Le cinéma de genre français revient à l'assaut avec un fier représentant nommé Vertige !
Depuis quelques temps, de jeunes réalisateurs français s'essayent à produire des films de genre dans notre pays, avec plus ou moins de réussite. En voilà un nouveau représentant, et pas le plus mauvais, avec
Vertige, première réalisation d'Abel Ferry. Nous voici dès l'entame du film collés aux basques d'un groupe de cinq jeunes adultes, en route vers une randonnée (plus précisément une via ferrata), au cœur de la Croatie. Arrivés sur place, ils se rendent compte que la via est fermée, mais en écoutant le plus « alpiniste » du lot, ils décident tout de même de s'y engager. Ce qui va évidemment être une belle erreur.

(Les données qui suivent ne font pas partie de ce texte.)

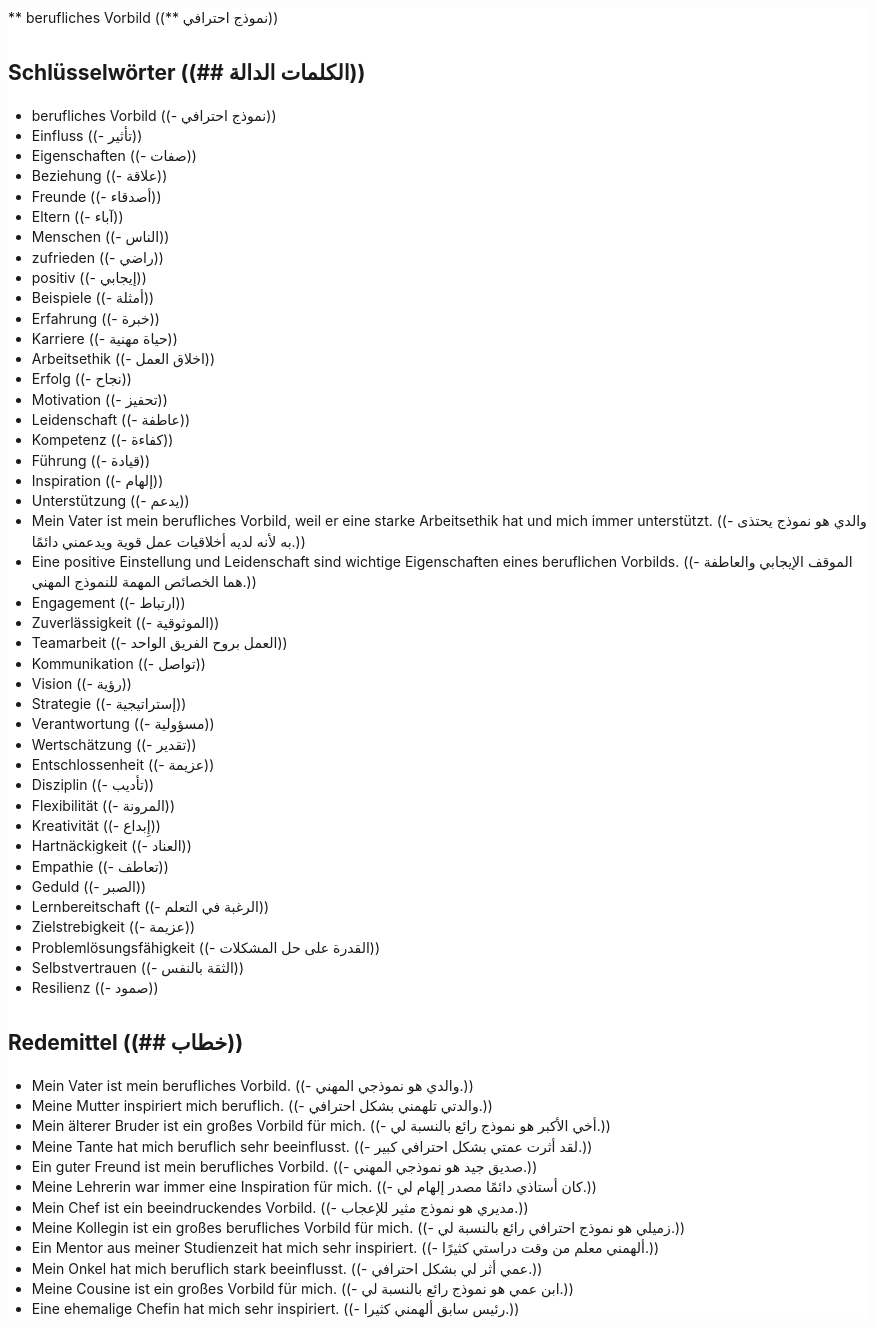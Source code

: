 ** berufliches Vorbild ((** نموذج احترافي))
## Schlüsselwörter ((## الكلمات الدالة))
- berufliches Vorbild ((- نموذج احترافي))
- Einfluss ((- تأثير))
- Eigenschaften ((- صفات))
- Beziehung ((- علاقة))
- Freunde ((- أصدقاء))
- Eltern ((- آباء))
- Menschen ((- الناس))
- zufrieden ((- راضي))
- positiv ((- إيجابي))
- Beispiele ((- أمثلة))
- Erfahrung ((- خبرة))
- Karriere ((- حياة مهنية))
- Arbeitsethik ((- اخلاق العمل))
- Erfolg ((- نجاح))
- Motivation ((- تحفيز))
- Leidenschaft ((- عاطفة))
- Kompetenz ((- كفاءة))
- Führung ((- قيادة))
- Inspiration ((- إلهام))
- Unterstützung ((- يدعم))
- Mein Vater ist mein berufliches Vorbild, weil er eine starke Arbeitsethik hat und mich immer unterstützt. ((- والدي هو نموذج يحتذى به لأنه لديه أخلاقيات عمل قوية ويدعمني دائمًا.))
- Eine positive Einstellung und Leidenschaft sind wichtige Eigenschaften eines beruflichen Vorbilds. ((- الموقف الإيجابي والعاطفة هما الخصائص المهمة للنموذج المهني.))
- Engagement ((- ارتباط))
- Zuverlässigkeit ((- الموثوقية))
- Teamarbeit ((- العمل بروح الفريق الواحد))
- Kommunikation ((- تواصل))
- Vision ((- رؤية))
- Strategie ((- إستراتيجية))
- Verantwortung ((- مسؤولية))
- Wertschätzung ((- تقدير))
- Entschlossenheit ((- عزيمة))
- Disziplin ((- تأديب))
- Flexibilität ((- المرونة))
- Kreativität ((- إِبداع))
- Hartnäckigkeit ((- العناد))
- Empathie ((- تعاطف))
- Geduld ((- الصبر))
- Lernbereitschaft ((- الرغبة في التعلم))
- Zielstrebigkeit ((- عزيمة))
- Problemlösungsfähigkeit ((- القدرة على حل المشكلات))
- Selbstvertrauen ((- الثقة بالنفس))
- Resilienz ((- صمود))
## Redemittel ((## خطاب))
- Mein Vater ist mein berufliches Vorbild. ((- والدي هو نموذجي المهني.))
- Meine Mutter inspiriert mich beruflich. ((- والدتي تلهمني بشكل احترافي.))
- Mein älterer Bruder ist ein großes Vorbild für mich. ((- أخي الأكبر هو نموذج رائع بالنسبة لي.))
- Meine Tante hat mich beruflich sehr beeinflusst. ((- لقد أثرت عمتي بشكل احترافي كبير.))
- Ein guter Freund ist mein berufliches Vorbild. ((- صديق جيد هو نموذجي المهني.))
- Meine Lehrerin war immer eine Inspiration für mich. ((- كان أستاذي دائمًا مصدر إلهام لي.))
- Mein Chef ist ein beeindruckendes Vorbild. ((- مديري هو نموذج مثير للإعجاب.))
- Meine Kollegin ist ein großes berufliches Vorbild für mich. ((- زميلي هو نموذج احترافي رائع بالنسبة لي.))
- Ein Mentor aus meiner Studienzeit hat mich sehr inspiriert. ((- ألهمني معلم من وقت دراستي كثيرًا.))
- Mein Onkel hat mich beruflich stark beeinflusst. ((- عمي أثر لي بشكل احترافي.))
- Meine Cousine ist ein großes Vorbild für mich. ((- ابن عمي هو نموذج رائع بالنسبة لي.))
- Eine ehemalige Chefin hat mich sehr inspiriert. ((- رئيس سابق ألهمني كثيرا.))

Comme vous pouvez vous en apercevoir, le scénario n'a rien de bien original, suivant les sentiers battus du genre. Mais
Abel Ferry parvient à faire bonifier son histoire par un enchaînement de scènes tout à fait crédibles, sur un rythme soutenu tout au long de ses 85 minutes. Le metteur en scène livre une première partie de film de très haute tenue, avec la montagne érigée en personnage principal, par des cadrages très bien choisis, nous faisant souvent ressentir le vertige clamé par le titre. On suit alors nos protagonistes de près, grâce à une caméra aux mouvements fluides et amples. Alors qu'ils sont pris au piège de leur imprudence, la tension monte à leurs côtés, soutenue par une musique inspirée, n'en faisant jamais trop. Quelque peu décontenançant de prime abord, la seconde partie nous réserve une surprise sous forme de gros rebondissement qui s'avère finalement assez bien gérée,
Abel Ferry nous livrant alors un véritable combat où le répit n'est pas de mise et où les caractères se révèlent. Il parvient habilement à faire ressortir la bassesse dont l'être humain est capable et même si l'on touche quelques fois du doigt une certaine maladresse, celle-ci est sans cesse compensée par une générosité et une sincérité qui transpirent à l'écran.

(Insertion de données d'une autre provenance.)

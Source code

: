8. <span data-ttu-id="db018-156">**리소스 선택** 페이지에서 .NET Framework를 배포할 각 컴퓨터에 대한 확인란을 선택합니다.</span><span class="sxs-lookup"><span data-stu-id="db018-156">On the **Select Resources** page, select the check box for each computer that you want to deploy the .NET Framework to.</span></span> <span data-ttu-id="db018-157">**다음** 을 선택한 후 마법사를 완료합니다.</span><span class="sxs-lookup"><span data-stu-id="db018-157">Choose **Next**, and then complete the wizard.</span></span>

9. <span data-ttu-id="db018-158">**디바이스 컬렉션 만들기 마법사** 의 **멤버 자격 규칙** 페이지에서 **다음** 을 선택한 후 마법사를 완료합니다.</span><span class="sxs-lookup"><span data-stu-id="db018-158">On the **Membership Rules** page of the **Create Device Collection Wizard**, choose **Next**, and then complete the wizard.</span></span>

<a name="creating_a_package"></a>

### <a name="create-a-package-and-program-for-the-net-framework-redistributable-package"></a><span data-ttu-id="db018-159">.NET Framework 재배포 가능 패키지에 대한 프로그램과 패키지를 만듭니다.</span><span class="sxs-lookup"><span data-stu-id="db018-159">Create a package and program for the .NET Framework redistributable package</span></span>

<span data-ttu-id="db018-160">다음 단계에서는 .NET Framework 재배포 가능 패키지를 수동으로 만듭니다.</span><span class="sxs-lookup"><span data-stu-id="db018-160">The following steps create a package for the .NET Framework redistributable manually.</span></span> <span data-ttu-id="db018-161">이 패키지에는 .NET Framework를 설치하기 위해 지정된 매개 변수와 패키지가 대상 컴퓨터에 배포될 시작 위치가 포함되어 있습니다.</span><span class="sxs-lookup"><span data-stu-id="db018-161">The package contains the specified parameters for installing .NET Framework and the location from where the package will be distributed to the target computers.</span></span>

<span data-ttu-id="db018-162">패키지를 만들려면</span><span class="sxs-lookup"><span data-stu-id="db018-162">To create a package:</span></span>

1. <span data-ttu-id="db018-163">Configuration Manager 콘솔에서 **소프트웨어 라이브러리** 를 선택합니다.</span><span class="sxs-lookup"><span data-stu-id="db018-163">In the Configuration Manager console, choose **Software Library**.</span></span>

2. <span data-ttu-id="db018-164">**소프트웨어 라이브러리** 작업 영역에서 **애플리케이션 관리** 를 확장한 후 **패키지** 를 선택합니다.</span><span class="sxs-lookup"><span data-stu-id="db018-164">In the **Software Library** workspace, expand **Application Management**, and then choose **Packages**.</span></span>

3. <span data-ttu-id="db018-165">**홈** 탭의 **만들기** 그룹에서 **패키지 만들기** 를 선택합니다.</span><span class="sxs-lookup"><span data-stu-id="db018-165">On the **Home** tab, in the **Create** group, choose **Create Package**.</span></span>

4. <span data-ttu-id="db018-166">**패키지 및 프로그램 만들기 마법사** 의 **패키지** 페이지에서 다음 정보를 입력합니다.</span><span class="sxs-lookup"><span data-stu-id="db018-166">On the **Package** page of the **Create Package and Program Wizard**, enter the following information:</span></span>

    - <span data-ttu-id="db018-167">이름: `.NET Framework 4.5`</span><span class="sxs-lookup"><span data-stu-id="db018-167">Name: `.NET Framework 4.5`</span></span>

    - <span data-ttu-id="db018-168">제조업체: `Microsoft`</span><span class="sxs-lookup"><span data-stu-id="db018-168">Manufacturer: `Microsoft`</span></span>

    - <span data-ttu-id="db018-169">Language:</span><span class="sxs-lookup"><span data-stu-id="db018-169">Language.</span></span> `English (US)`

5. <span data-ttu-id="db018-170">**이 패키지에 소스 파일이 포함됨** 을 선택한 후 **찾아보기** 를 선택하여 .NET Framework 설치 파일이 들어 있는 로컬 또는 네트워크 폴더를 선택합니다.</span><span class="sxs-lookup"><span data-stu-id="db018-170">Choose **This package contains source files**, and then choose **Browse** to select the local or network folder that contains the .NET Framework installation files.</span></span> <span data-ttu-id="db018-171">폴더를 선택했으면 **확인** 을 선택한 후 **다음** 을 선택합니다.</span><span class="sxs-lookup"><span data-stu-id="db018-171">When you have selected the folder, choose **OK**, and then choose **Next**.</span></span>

Très influencé, le film l'est plus que visiblement, mais a bien digéré ses références pour livrer un spectacle horrifique sans autres prétention que de captiver son public. Et il y parvient plutôt bien, même si on regrettera un final un peu trop cliché.

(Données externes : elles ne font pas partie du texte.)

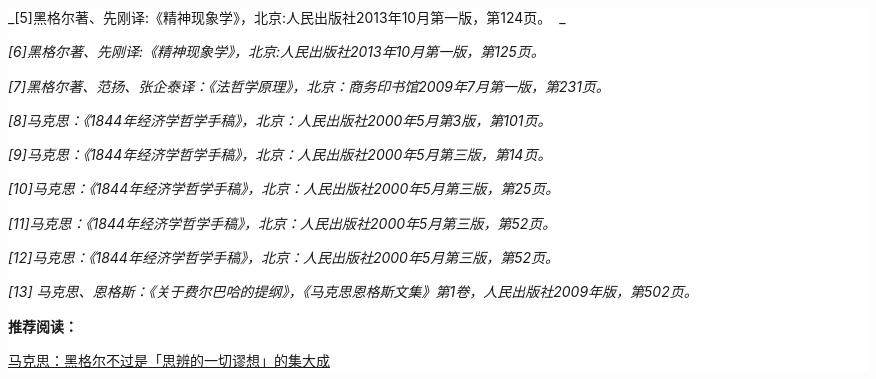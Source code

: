 _\[5\]黑格尔著、先刚译:《精神现象学》，北京:人民出版社2013年10月第一版，第124页。  _

_\[6\]黑格尔著、先刚译:《精神现象学》，北京:人民出版社2013年10月第一版，第125页。_

_\[7\]黑格尔著、范扬、张企泰译：《法哲学原理》，北京：商务印书馆2009年7月第一版，第231页。_

_\[8\]马克思：《1844年经济学哲学手稿》，北京：人民出版社2000年5月第3版，第101页。_

_\[9\]马克思：《1844年经济学哲学手稿》，北京：人民出版社2000年5月第三版，第14页。_

_\[10\]马克思：《1844年经济学哲学手稿》，北京：人民出版社2000年5月第三版，第25页。_

_\[11\]马克思：《1844年经济学哲学手稿》，北京：人民出版社2000年5月第三版，第52页。_

_\[12\]马克思：《1844年经济学哲学手稿》，北京：人民出版社2000年5月第三版，第52页。_

_\[13\] 马克思、恩格斯：《关于费尔巴哈的提纲》，《马克思恩格斯文集》第1卷，人民出版社2009年版，第502页。_

**推荐阅读：** 

[马克思：黑格尔不过是「思辨的一切谬想」的集大成](http://mp.weixin.qq.com/s?__biz=MzI4OTAxMTEwOA==&mid=209200259&idx=1&sn=c02f77db59ec2d12c55eed5fa516714d&scene=21#wechat_redirect)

Abel Ferry a le mérite de rendre son film sympathique car on ne peut pas dire que les acteurs soient transcendants, même s'ils remplissent leurs fonctions correctement. On pourra d'ailleurs être étonné du choix de
Fanny Valette dans le rôle principal, plutôt habituée à des interprétations plus « calmes ». Bien qu'elle donne de sa personne, elle peine à retranscrire tout le déchaînement d'émotions que devait transmettre son personnage. Au final, même si on n'est pas devant le film de genre ultime,
Vertige procure quelques frissons et un dépaysement certain, divertit sans mal, et ne provoque à aucun moment l'ennui, l'action étant parfaitement compactée sur une heure vingt-cinq.
Vertige est un bon représentant du cinéma de genre français, habilement mis en scène et bien rythmé.